Bleah! :icon_lame -- I'd be more impressed if he were to come out with an updated Amiga (which in my mind should have been an Atari product, being that the original chipset had been developed by Atari engineers who jumped ship). A look back at the history of Commodore, Atari and Amiga shows a remarkable number of business missteps.


----------



## adunkle (Aug 19, 2006)

There is an updated Amiga coming soon.

http://www.wired.com/gadgetlab/2011/04/commodore-64-goes-on-sale-amiga-vic-20-coming-soon/


----------



## Mark Holtz (Mar 23, 2002)

I missing playing M.U.L.E. on the C-64.


----------



## koji68 (Jun 21, 2004)

I learned to program in Basic in HS in a VIC-20. When I was able to get my hands on a C-64, it was awesome. Way better that anything I had seen before. But those were the 80s. I'm not nostalgic about it. Technology keeps moving on.


----------



## phrelin (Jan 18, 2007)

The idea of missing an old 8-bit computer feels a little weird in the era of the iPad2. But nostalgia, I guess....


----------



## sigma1914 (Sep 5, 2006)

LOAD "awesome",8,1


----------



## The Merg (Jun 24, 2007)

Mark Holtz said:


> I missing playing M.U.L.E. on the C-64.












- Merg


----------



## Davenlr (Sep 16, 2006)

phrelin said:


> The idea of missing an old 8-bit computer feels a little weird in the era of the iPad2. But nostalgia, I guess....


Yea, but in this day and age of bloated high level languages, you have to be really amazed at the speed the machine code programs of the 8 bit computers was able to maintain considering the limited ram and processor speeds. Can you imagine what kind of speed the current DVRs would possess if it was all programmed with machine code by hand?


----------



## Stewart Vernon (Jan 7, 2005)

Yeah... the advances in hardware have been cool... but they have far outpaced the ability of software to keep up efficiently.

In the olden days of computers... programmers were squeezing every bit not just for smaller program size but for performance too.

Modern programmers are kind of lazy in a lot of ways... and not optimizing code like they used to have to do... I don't even know how many people are capable of full machine "assembly" code... or even moreso, bit-level programming.

I know the chip designers would be... because they design the chips... but the average programmer is working with a higher level language like "C" that has some built-in inefficiencies... then pile onto that a lack of time to develop further.

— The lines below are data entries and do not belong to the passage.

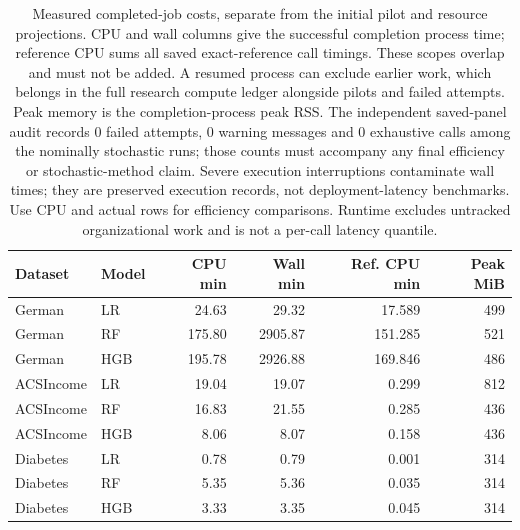 \begin{table}[tb]
\centering
\caption{Measured completed-job costs, separate from the initial pilot and resource projections. CPU and wall columns give the successful completion process time; reference CPU sums all saved exact-reference call timings. These scopes overlap and must not be added. A resumed process can exclude earlier work, which belongs in the full research compute ledger alongside pilots and failed attempts. Peak memory is the completion-process peak RSS. The independent saved-panel audit records 0 failed attempts, 0 warning messages and 0 exhaustive calls among the nominally stochastic runs; those counts must accompany any final efficiency or stochastic-method claim. Severe execution interruptions contaminate wall times; they are preserved execution records, not deployment-latency benchmarks. Use CPU and actual rows for efficiency comparisons. Runtime excludes untracked organizational work and is not a per-call latency quantile.}
\label{tab:main-compute}
\small
\begin{tabular}{llrrrr}
\toprule
Dataset & Model & CPU min & Wall min & Ref. CPU min & Peak MiB \\
\midrule
German & LR & 24.63 & 29.32 & 17.589 & 499 \\
German & RF & 175.80 & 2905.87 & 151.285 & 521 \\
German & HGB & 195.78 & 2926.88 & 169.846 & 486 \\
ACSIncome & LR & 19.04 & 19.07 & 0.299 & 812 \\
ACSIncome & RF & 16.83 & 21.55 & 0.285 & 436 \\
ACSIncome & HGB & 8.06 & 8.07 & 0.158 & 436 \\
Diabetes & LR & 0.78 & 0.79 & 0.001 & 314 \\
Diabetes & RF & 5.35 & 5.36 & 0.035 & 314 \\
Diabetes & HGB & 3.33 & 3.35 & 0.045 & 314 \\
\bottomrule
\end{tabular}
\end{table}

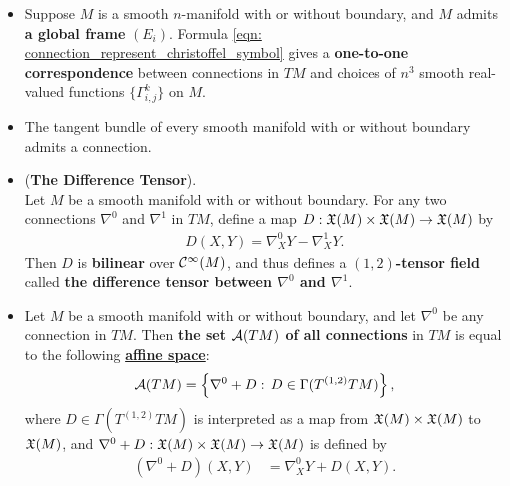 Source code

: \documentclass[11pt]{article}
\begin{document}
\begin{itemize}
\item \begin{lemma}
Suppose $M$ is a smooth $n$-manifold with or without boundary, and $M$ admits \textbf{a global frame} $(E_i)$. Formula \eqref{eqn: connection_represent_christoffel_symbol} gives a \textbf{one-to-one correspondence} between connections in $TM$ and choices of $n^3$ smooth real-valued functions $\{\Gamma_{i,j}^{k}\}$ on $M$.
\end{lemma}

\item \begin{proposition}
The tangent bundle of every smooth manifold with or without boundary admits a connection.
\end{proposition}

\item 
\begin{proposition} (\textbf{The Difference Tensor}). \\
Let $M$ be a smooth manifold with or without boundary. For any two connections $\nabla^0$ and $\nabla^1$ in $TM$, define a map $D: {\mathfrak X}(M) \times {\mathfrak X}(M) \rightarrow {\mathfrak X}(M)$ by
\begin{align*}
D(X, Y) = \nabla^0_{X}{Y} -\nabla^1_{X}{Y}.
\end{align*} Then $D$ is \textbf{bilinear} over ${\mathcal C}^{\infty}(M)$, and thus defines a \textbf{$(1,2)$-tensor field} called \textbf{the difference tensor between $\nabla^0$ and $\nabla^1$}.
\end{proposition}

\item \begin{theorem}
Let $M$ be a smooth manifold with or without boundary, and let $\nabla^0$ be any connection in $TM$. Then \textbf{the set ${\mathcal A}(TM)$ of all connections} in $TM$ is equal
to the following \underline{\textbf{affine space}}:
\begin{align*}
{\mathcal A}(TM) = \left\{\nabla^0 + D:\, D \in \Gamma(T^{(1,2)}TM)\right\},
\end{align*} 
where $D \in \Gamma(T^{(1,2)}TM)$ is interpreted as a map from $ {\mathfrak X}(M) \times {\mathfrak X}(M)$ to ${\mathfrak X}(M)$, and $\nabla^0 + D: {\mathfrak X}(M) \times {\mathfrak X}(M) \rightarrow {\mathfrak X}(M)$ is defined by
\begin{align*}
(\nabla^0 + D)(X, Y) &= \nabla^0_{X}{Y} + D(X, Y).
\end{align*}
\end{theorem}


\end{itemize}
\end{document}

I'm not just blaming programmers... Companies push for release dates and consumers want everything now... so a programmer who wanted to put the time in, likely wouldn't be permitted to do so.

The embedded systems or home appliances (like your Dish/DirecTV receiver, Blu-ray player, etc.) are the closest we have to that in modern programming... because they are forced to develop for a fixed CPU speed and limited memory capacity.


----------



## matt (Jan 12, 2010)

Stewart Vernon said:


> I don't even know how many people are capable of full machine "assembly" code... or even moreso, bit-level programming.


:lol: I can do bit level on MIPS platform (we're building one from scratch with verilog for my computer architecture class) but why in the world would you want to?! Job from hell!


----------



## Stewart Vernon (Jan 7, 2005)

matt said:


> :lol: I can do bit level on MIPS platform (we're building one from scratch with verilog for my computer architecture class) but why in the world would you want to?! Job from hell!


Want to... and need to are different things.

The programmers who do for a living what you are doing in your class are top notch programmers.

If that was just applied a little better across the board, we could have way better stuff than we have today.

The example given earlier (someone else, not me) of how much the 8-bit platforms were pushed to their limits years ago... IF we were pushing today's hardware to those same limits we could have some amazing things today!


----------



## matt (Jan 12, 2010)

Yeah they are top notch! It would be crazy to see what computers would be like if they still programmed like that. I have an old PC that is just worthless with Windows but hey guess what, Ubuntu runs fine on it. That says something right there about the power of the computer working with what software it is given.


----------



## Stewart Vernon (Jan 7, 2005)

matt said:


> Yeah they are top notch! It would be crazy to see what computers would be like if they still programmed like that. I have an old PC that is just worthless with Windows but hey guess what, Ubuntu runs fine on it. That says something right there about the power of the computer working with what software it is given.


Yep...

Another example is some of the available old-school emulators.

IF you want to run the emulator under Windows, you need a much more powerful computer than if you run it under Linux or MS-DOS.

Linux is good because you can really customize what you load and what you don't load... and you can really scale back on the O/S to just have the things you need for your app running.

Imagine, if your watch needed to be able to run Windows in order to run a clock app instead of just having a very small program that does nothing but be a clock!

Also... look at the technical specs of an XBox or Playstation... even the most recent ones (XBox 360 or PS3) are nowhere near the CPU power of most home computers... but they don't need to be as they are more specialized.

I wish I had stuck with things back in the day to be able to keep up with modern programming and be able to apply the way I used to program on my C-64 and other older computers to my modern hardware.


----------



## Dude111 (Aug 6, 2010)

bobukcat said:


> I thought it was a late April Fool's joke at first but it appears to be legitimate. A "modern" PC packaged to look exactly like the original C64....


Yes but if i remember it has Windows 7 on it...

I would take that off of there and put 98se on it before i would use it!


----------